Exercise directions
Pull every "begin" line out of the data below.

(Document images with source code)

☆ ☆ ☆ ☆ ☆

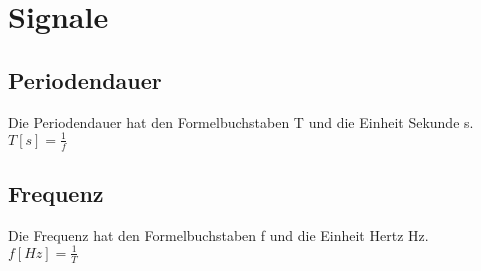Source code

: 
\section{Signale}


\subsection{Periodendauer}
Die Periodendauer hat den Formelbuchstaben T und die Einheit Sekunde s.\\
$T[s] = \frac{1}{f}$

\subsection{Frequenz}
Die Frequenz hat den Formelbuchstaben f und die Einheit Hertz Hz.\\
$f[Hz] = \frac{1}{T}$











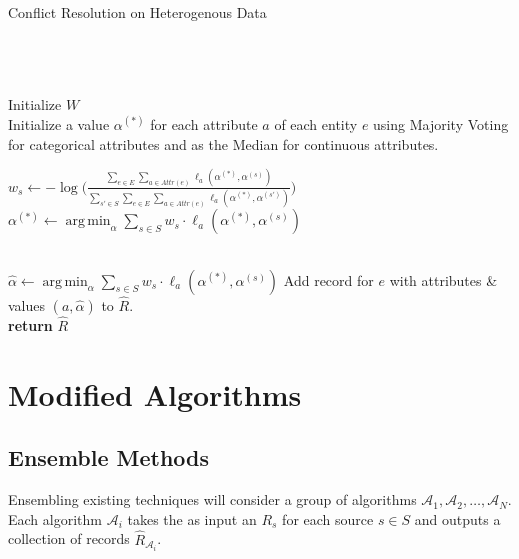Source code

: \documentclass{acm_proc_article-sp}
\DeclareMathOperator*{\argmin}{arg\,min}
\begin{document}
\begin{algorithm}
\small
\caption{Conflict Resolution on Heterogenous Data}
\begin{algorithmic}[1]
 \\
 \\
 \\

\State Initialize $W$ \\

\State Initialize a value $\alpha^{(*)}$ for each attribute $a$ of each entity $e$ using Majority Voting for categorical attributes and as the Median for continuous attributes.  

\State $w_s \leftarrow - \log \big ( \frac{\sum_{e \in E} \sum_{a \in Attr(e)} \ell_a(\alpha^{(*)}, \alpha^{(s)})}{\sum_{s' \in S} \sum_{e \in E}  \sum_{a \in Attr(e)} \ell_a(\alpha^{(*)}, \alpha^{(s')})} \big )$
\State $\alpha^{(*)} \leftarrow \argmin_\alpha \sum_{s \in S} w_s \cdot \ell_a(\alpha^{(*)}, \alpha^{(s)})$
\EndFor
\EndFor
\EndWhile

\\

\State $\hat{\alpha} \leftarrow \argmin_\alpha \sum_{s \in S} w_s \cdot \ell_a(\alpha^{(*)}, \alpha^{(s)})$
\EndFor
\State Add record for $e$ with attributes \& values $(a, \hat{\alpha})$ to $\hat{R}$.
\EndFor
\\

\State \textbf{return} $\hat{R}$
\EndFunction
\end{algorithmic}
\label{alg:crh}
\end{algorithm}  

\section{Modified Algorithms}

\subsection{Ensemble Methods}

Ensembling existing techniques will consider a group of algorithms $\mathcal{A}_1,\mathcal{A}_2,\dots,\mathcal{A}_N$. Each algorithm $\mathcal{A}_i$ takes the as input an $R_s$ for each source $s \in S$ and outputs a collection of records $\hat{R}_{\mathcal{A}_i}$. 
\end{document}
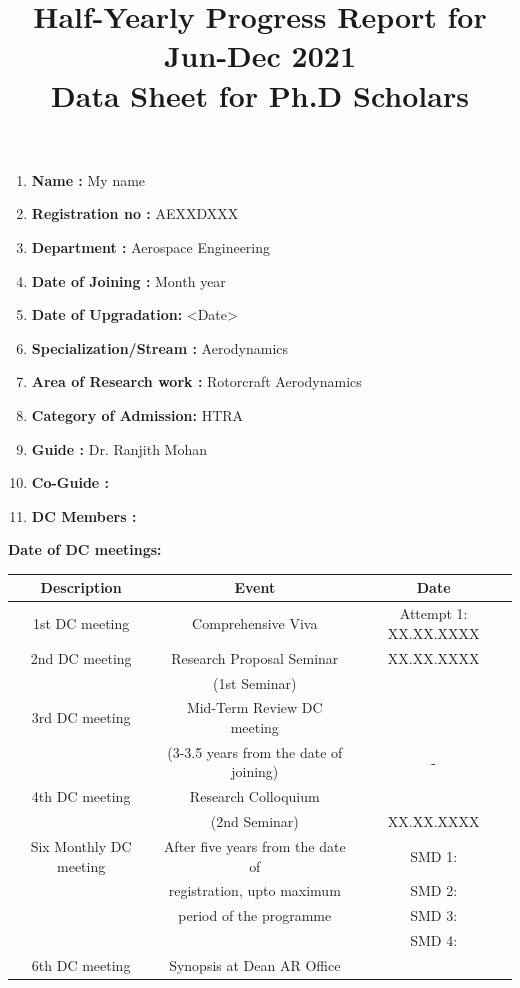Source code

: \documentclass[11pt]{article}
\title{\textbf{Half-Yearly Progress Report for Jun-Dec 2021\\Data Sheet for Ph.D Scholars}}
\date{}
\author{}
\begin{document}
\maketitle
\begin{enumerate}[]
	\setlength\itemsep{0.5em}
	\item \textbf{Name             :} My name
	\item \textbf{Registration no  :} AEXXDXXX
	\item \textbf{Department       :} Aerospace Engineering
	\item \textbf{Date of Joining  :} Month year
	\item \textbf{Date of Upgradation:} <Date>
	\item \textbf{Specialization/Stream  :} Aerodynamics
	\item \textbf{Area of Research work :} Rotorcraft Aerodynamics
	\item \textbf{Category of Admission:} HTRA
	\item \textbf{Guide            :} Dr. Ranjith Mohan 
	\item \textbf{Co-Guide         :} 
	\item \textbf{DC Members       :}
\end{enumerate} 

\noindent\textbf{Date of DC meetings:}
\begin{table}[h]
\centering
\begin{tabular}{|c|c|c|} \hline
\textbf{Description}    & \textbf{Event} & \textbf{Date} \\ \hline
1st DC meeting & Comprehensive Viva & Attempt 1: XX.XX.XXXX \\ \hline
2nd DC meeting & Research Proposal Seminar & XX.XX.XXXX	     \\
               & (1st Seminar) & \\ \hline
3rd DC meeting & Mid-Term Review DC meeting &      \\
               & (3-3.5 years from the date of joining) & - \\ \hline
4th DC meeting & Research Colloquium &      \\
               & (2nd Seminar) & XX.XX.XXXX \\ \hline
Six Monthly DC meeting & After five years from the date of & SMD 1: \\
               & registration, upto maximum & SMD 2: \\
               & period of the programme    & SMD 3: \\ 
               &                            & SMD 4: \\ \hline
6th DC meeting & Synopsis at Dean AR Office      &     \\ \hline
\end{tabular}
\end{table}
\end{document}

☆ ☆ ☆ ☆ ☆

Result
\begin{document}
\begin{algorithm}
\begin{algorithmic}[1]
\begin{document}
\begin{enumerate}[]
\begin{table}[h]
\begin{tabular}{|c|c|c|} \hline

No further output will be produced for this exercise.